1.3. Mit Bescheid vom 9. Dezember 1999 hat die belangte Behörde die dagegen gerichtete Berufung abgewiesen.
In der Begründung führte die belangte Behörde u.a. aus, dass der Beschwerdeführer zwar im Sinn des § 38 Abs. 1 Z. 4 FrG "von klein auf" im Bundesgebiet aufgewachsen sei, das weitere Tatbestandsmerkmal dieser Bestimmung "langjährig rechtmäßig niedergelassen" jedoch nicht erfülle. Dies habe bereits die Erstbehörde in ihrem Bescheid in treffender Weise ausgeführt.
Das Aufenthaltsverbot hätte daher auch nach dem FrG erlassen werden können.
2. Gegen den Bescheid vom 9. Dezember 1999 richtet sich die vorliegende Beschwerde mit dem Begehren, ihn wegen Rechtswidrigkeit seines Inhaltes, in eventu wegen Rechtswidrigkeit infolge Verletzung von Verfahrensvorschriften, aufzuheben.
3. Die belangte Behörde legte die Akten des Verwaltungsverfahrens vor, sah jedoch von der Erstattung einer Gegenschrift ab.
II.
Der Verwaltungsgerichtshof hat erwogen:
1. Gemäß der Übergangsbestimmung des § 114 Abs. 3 FrG sind (auf Grundlage früherer Bestimmungen erlassene) Aufenthaltsverbote, deren Gültigkeitsdauer bei Inkrafttreten dieses Bundesgesetzes (mit 1. Jänner 1998) noch nicht abgelaufen sind, auf Antrag oder - wenn sich aus anderen Gründen ein Anlass für die Behörde ergibt, sich mit der Angelegenheit zu befassen - von Amts wegen aufzuheben, wenn sie nach den Bestimmungen dieses Bundesgesetzes nicht erlassen hätten werden können.

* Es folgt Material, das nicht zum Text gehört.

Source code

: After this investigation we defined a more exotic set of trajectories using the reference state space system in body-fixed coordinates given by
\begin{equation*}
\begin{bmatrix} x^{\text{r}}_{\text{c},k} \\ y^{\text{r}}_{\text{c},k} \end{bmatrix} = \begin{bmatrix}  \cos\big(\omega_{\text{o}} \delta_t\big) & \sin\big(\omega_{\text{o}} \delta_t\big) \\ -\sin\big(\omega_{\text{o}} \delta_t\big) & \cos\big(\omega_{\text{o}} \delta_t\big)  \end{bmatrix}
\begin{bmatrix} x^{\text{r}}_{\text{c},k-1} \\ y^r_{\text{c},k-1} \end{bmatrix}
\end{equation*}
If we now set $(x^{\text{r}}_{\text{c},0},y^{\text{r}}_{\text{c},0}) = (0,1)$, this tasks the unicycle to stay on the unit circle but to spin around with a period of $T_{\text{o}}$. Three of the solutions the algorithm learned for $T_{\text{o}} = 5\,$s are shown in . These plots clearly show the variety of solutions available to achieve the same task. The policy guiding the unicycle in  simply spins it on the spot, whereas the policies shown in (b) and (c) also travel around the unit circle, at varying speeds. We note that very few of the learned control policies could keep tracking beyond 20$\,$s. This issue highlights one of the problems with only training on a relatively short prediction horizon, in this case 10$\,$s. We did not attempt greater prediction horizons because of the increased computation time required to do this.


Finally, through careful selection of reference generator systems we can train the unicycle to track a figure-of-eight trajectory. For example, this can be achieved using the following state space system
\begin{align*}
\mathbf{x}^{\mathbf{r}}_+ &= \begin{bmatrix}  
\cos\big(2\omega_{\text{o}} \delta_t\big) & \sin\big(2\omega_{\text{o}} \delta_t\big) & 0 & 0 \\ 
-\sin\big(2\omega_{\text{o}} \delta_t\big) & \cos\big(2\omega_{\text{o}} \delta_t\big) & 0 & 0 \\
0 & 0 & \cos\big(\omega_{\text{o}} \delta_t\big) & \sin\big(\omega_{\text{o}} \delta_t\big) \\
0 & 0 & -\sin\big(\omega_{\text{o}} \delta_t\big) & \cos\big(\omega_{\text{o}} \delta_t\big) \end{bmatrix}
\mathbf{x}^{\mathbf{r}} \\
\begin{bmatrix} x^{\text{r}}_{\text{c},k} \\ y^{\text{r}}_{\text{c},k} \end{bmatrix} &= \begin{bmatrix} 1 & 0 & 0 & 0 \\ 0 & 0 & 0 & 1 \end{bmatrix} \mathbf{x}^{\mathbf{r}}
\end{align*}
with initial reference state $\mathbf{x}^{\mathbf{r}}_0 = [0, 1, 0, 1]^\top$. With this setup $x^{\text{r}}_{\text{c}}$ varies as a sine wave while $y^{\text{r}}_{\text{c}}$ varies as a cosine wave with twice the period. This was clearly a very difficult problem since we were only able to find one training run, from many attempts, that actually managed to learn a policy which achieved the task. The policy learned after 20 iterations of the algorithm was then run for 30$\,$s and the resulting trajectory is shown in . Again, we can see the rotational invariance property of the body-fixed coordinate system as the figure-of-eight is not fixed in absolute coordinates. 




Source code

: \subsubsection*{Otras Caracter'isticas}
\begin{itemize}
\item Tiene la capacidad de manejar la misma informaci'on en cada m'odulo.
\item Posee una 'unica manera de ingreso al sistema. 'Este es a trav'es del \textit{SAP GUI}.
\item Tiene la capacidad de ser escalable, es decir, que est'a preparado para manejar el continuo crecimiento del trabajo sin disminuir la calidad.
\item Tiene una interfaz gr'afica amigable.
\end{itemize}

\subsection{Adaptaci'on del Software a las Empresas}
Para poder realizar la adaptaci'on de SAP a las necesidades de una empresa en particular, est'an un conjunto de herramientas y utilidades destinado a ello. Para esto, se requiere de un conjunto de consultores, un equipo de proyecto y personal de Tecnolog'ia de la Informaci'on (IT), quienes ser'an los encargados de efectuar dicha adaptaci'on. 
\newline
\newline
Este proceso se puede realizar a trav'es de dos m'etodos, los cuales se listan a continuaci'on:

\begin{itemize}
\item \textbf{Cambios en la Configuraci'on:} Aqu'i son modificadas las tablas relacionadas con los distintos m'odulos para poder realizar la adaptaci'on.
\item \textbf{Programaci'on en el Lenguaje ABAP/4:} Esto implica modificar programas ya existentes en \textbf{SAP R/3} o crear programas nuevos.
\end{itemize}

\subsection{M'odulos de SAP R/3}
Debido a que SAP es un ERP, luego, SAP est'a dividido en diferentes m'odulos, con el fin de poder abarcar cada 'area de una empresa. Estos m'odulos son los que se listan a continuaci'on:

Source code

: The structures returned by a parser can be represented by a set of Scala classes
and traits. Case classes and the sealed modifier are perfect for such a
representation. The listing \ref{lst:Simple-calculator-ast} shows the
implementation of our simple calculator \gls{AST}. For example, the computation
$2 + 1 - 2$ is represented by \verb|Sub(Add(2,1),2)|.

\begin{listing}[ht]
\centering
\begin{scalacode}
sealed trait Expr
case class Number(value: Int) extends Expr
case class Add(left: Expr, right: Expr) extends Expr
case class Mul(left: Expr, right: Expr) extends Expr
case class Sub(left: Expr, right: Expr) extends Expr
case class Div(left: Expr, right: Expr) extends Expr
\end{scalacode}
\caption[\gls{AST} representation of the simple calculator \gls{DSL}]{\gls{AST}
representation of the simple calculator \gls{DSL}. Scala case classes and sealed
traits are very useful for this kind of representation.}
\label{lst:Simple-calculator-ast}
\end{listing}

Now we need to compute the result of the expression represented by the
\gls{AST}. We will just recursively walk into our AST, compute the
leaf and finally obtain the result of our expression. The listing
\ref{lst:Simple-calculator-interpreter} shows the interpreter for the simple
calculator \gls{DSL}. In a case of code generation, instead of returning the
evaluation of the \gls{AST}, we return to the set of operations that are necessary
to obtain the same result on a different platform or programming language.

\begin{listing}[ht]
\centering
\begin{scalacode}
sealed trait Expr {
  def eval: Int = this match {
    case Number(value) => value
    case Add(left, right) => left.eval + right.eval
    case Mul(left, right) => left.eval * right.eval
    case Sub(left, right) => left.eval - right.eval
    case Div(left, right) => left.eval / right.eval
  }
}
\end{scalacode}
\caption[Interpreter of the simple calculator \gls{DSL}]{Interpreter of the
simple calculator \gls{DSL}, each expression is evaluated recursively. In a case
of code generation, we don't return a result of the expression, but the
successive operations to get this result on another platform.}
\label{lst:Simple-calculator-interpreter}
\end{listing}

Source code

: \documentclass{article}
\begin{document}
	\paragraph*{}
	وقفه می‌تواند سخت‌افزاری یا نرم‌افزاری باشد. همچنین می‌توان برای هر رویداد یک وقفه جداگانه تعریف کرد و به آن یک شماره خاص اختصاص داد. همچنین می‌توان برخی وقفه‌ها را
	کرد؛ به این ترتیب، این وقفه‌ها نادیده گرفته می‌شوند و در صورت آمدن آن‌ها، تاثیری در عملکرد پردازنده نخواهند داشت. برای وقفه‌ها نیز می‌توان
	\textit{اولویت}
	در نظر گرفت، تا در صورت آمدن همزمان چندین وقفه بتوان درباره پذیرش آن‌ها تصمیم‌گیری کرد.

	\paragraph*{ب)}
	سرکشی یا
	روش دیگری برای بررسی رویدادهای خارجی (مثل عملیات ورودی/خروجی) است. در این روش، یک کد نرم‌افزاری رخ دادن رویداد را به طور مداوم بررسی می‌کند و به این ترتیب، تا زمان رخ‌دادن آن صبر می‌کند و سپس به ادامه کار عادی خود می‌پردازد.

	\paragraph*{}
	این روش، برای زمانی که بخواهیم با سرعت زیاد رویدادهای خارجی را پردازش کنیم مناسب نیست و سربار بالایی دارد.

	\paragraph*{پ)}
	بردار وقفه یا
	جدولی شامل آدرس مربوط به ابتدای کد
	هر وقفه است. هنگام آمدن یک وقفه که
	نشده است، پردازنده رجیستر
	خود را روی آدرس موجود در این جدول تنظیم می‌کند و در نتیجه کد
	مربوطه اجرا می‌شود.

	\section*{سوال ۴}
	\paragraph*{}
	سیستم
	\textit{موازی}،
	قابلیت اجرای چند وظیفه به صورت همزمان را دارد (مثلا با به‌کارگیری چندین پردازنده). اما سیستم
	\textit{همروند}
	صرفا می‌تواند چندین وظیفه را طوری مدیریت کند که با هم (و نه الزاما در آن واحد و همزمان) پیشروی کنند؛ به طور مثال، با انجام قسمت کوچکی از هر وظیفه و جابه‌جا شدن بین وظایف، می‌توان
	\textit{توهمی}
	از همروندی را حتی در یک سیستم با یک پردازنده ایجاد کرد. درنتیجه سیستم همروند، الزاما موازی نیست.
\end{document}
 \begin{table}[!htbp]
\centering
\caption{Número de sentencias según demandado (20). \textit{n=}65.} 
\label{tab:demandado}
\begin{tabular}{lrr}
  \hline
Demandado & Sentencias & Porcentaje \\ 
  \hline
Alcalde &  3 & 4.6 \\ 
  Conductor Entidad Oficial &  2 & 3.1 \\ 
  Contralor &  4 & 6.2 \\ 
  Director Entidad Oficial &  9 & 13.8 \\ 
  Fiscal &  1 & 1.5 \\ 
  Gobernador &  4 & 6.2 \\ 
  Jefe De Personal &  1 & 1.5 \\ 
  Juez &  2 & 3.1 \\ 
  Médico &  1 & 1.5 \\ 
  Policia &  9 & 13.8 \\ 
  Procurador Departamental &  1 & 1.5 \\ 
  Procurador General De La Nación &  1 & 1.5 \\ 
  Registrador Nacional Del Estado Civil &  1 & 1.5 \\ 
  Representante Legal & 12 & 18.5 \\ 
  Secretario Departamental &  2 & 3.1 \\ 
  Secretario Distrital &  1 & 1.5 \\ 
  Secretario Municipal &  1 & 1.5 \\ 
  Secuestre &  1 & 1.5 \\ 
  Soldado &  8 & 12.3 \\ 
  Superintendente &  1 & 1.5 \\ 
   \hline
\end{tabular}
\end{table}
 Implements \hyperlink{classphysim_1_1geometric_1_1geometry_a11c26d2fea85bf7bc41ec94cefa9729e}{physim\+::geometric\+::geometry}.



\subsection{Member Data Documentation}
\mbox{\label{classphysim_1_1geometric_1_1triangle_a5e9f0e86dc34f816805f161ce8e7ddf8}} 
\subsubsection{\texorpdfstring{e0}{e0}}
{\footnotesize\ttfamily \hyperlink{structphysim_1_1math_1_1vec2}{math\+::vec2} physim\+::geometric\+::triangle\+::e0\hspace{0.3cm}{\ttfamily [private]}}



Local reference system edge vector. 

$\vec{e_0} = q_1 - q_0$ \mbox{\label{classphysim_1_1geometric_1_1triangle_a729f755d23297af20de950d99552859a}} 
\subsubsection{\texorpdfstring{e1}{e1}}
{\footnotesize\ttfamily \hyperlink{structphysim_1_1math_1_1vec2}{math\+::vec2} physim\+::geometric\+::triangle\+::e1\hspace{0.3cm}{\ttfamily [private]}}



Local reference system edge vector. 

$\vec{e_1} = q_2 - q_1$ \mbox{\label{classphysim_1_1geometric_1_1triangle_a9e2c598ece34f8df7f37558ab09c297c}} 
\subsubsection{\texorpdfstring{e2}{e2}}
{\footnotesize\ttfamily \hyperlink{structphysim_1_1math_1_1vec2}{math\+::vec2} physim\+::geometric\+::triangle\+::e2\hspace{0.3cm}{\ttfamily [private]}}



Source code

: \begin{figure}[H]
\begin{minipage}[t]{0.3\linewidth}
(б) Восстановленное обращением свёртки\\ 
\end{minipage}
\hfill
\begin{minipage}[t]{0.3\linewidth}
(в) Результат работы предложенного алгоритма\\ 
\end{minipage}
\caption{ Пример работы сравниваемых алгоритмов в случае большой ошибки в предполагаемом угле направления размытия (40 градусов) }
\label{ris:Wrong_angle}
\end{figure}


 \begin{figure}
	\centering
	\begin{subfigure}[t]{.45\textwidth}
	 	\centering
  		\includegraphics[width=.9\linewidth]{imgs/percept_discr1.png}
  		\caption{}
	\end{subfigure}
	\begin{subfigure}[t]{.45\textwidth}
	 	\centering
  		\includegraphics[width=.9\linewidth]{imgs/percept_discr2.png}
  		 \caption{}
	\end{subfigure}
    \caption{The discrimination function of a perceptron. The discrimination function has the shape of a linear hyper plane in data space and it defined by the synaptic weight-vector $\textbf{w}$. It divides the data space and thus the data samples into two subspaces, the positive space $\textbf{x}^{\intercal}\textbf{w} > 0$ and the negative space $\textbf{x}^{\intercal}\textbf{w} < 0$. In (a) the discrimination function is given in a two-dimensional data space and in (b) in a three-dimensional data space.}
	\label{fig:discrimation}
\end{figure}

Nach dieser Bestimmung sind Aufenthaltsverbote somit dann aufzuheben, wenn sie bei fiktiver Geltung des FrG im Zeitpunkt ihrer Verhängung nicht hätten erlassen werden dürfen (vgl. das hg. Erkenntnis vom 7. Juli 1999, Zl. 99/18/0097).
2.1. Nach der mit dem FrG neu eingeführten Bestimmung des § 38 Abs. 1 Z. 4 leg. cit. darf ein Aufenthaltsverbot nicht erlassen werden, wenn der Fremde von klein auf im Inland aufgewachsen und hier langjährig rechtmäßig niedergelassen ist.
2.2. Da der Beschwerdeführer sich unstrittig seit Geburt in Österreich befindet, begegnet die Ansicht der belangten Behörde, der Beschwerdeführer sei "von klein auf im Inland aufgewachsen", keinen Bedenken.
3.1. Zu prüfen ist, ob der Beschwerdeführer im Zeitpunkt der Erlassung des Aufenthaltsverbotes das zweite Tatbestandselement des § 38 Abs. 1 Z. 4 FrG "und hier langjährig rechtmäßig niedergelassen ist" erfüllte.
Nach § 38 Abs. 2 FrG sind Fremde jedenfalls langjährig im Bundesgebiet niedergelassen, wenn sie die Hälfte ihres Lebens im Bundesgebiet verbracht haben und zuletzt seit mindestens drei Jahren hier niedergelassen sind.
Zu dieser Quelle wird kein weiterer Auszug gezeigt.